457 red and black bear fabric

I added a little inside pocket as a fun reminder of how it looked before I sliced it up.

473 tote pocket

Ta-Dah!

473 tote in woods

Soon after it was finished I discovered that my ‘new’ tote can comfortably hold many skeins of yarn! YAY!!

473 hanging open

I think this could be a fun project for beginning weavers because it takes such a small amount of weaving and yet yields very satisfying results! But I’m concerned about the sewing. I don’t have six sewing machines and even if I did, hauling them to a classroom along with six looms doesn’t sound practical. Can the sewing be done by hand? I don’t know. We could simplify the project a little by skipping the pocket. Since the weaving is purely decorative it doesn’t have to be attached with tiny tight stitches but even using big stitches it would take a good while. What do you think?
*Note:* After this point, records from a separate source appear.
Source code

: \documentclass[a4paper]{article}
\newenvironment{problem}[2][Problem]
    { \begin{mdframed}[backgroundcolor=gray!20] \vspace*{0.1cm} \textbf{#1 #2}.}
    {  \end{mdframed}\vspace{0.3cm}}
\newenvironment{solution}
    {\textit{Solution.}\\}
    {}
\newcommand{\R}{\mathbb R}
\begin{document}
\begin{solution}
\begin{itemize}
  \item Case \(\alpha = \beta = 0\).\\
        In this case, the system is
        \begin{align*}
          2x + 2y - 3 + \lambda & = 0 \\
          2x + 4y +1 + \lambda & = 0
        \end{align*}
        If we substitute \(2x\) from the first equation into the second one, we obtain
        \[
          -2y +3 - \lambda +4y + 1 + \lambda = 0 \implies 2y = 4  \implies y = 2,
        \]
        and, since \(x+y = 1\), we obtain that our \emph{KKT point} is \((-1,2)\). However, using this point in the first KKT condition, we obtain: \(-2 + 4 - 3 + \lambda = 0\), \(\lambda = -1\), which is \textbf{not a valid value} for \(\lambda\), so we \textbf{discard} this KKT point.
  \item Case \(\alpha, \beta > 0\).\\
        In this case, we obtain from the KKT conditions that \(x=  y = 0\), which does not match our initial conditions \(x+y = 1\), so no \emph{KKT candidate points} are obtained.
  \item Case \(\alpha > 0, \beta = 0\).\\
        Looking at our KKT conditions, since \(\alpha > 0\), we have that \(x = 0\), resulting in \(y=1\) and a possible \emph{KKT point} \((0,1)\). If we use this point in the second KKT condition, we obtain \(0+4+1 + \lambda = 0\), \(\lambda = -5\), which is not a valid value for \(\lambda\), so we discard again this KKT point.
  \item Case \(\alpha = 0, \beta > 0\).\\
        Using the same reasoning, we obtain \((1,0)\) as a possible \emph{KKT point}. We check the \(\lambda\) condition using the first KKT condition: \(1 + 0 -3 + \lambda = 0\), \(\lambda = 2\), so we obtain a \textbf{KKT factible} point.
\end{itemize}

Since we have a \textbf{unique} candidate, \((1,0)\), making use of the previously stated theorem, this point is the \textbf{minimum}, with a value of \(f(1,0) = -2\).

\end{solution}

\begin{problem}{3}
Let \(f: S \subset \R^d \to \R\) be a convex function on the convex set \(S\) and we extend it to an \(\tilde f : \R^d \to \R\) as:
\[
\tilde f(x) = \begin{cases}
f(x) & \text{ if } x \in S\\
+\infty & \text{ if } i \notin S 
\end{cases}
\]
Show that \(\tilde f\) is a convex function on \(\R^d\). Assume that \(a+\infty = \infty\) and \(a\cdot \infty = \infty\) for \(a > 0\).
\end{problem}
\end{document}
They could always finish the sewing at home if they didn’t get it done during the workshop.

While I consider all these things, I’ll be looking for a source of low-cost/high quality tote bags and practicing on some more thrifty totes. I’d like to have a variety of finished examples to show students.

Martha probably wouldn’t be thrilled to know that her tote was tagged $1.99 at Savers, or that I paid even less for it, $1.39. lol

473 martha's tote

Once you start actually looking for logo’d totes they seem to be everywhere! I recently got two more at GoodWill and a Big one at Savers – no photos of those yet.

Then I thought, does it have to be a ‘tote’? How about adding a hand-woven accent to a purse?!

Turns out purses aren’t nearly as thrifty as logo’d totes. This cute purse, large enough to be used as a tote, was $2.99 at Sals. gasp. HAha.

473 brown bag

I’m imagining a hand-woven rag strip running vertically up the center and pieces of the uncut fabric appliqued on the side pockets. I hope I have a coordinating fabric in my stash. If not, a thrifty plaid shirt is a possibility.

I’d like your opinion about something besides the sewing. If I do this as a class project, which would be better? #1. Offering an assortment of unique like-new totes, or #2. Giving every student the same boring tote that I’ve ordered in quantity.

You can tell from the way I worded the two choices which way I lean – I would prefer having a variety of totes to pick from, but, I admit, there’s something to be said for New.

Aaah, I’m just now realizing that if I offer totes in all kinds of different sizes the looms will need to be pre-warped in different widths. Boo. Hiss. Sometimes uniformity is Very Convenient! So, New totes it will be, probably black so the colors in the weavings will really Pop!

Thanks for all your help on that. lol.

I still look forward to hearing from you on the earlier sewing issue.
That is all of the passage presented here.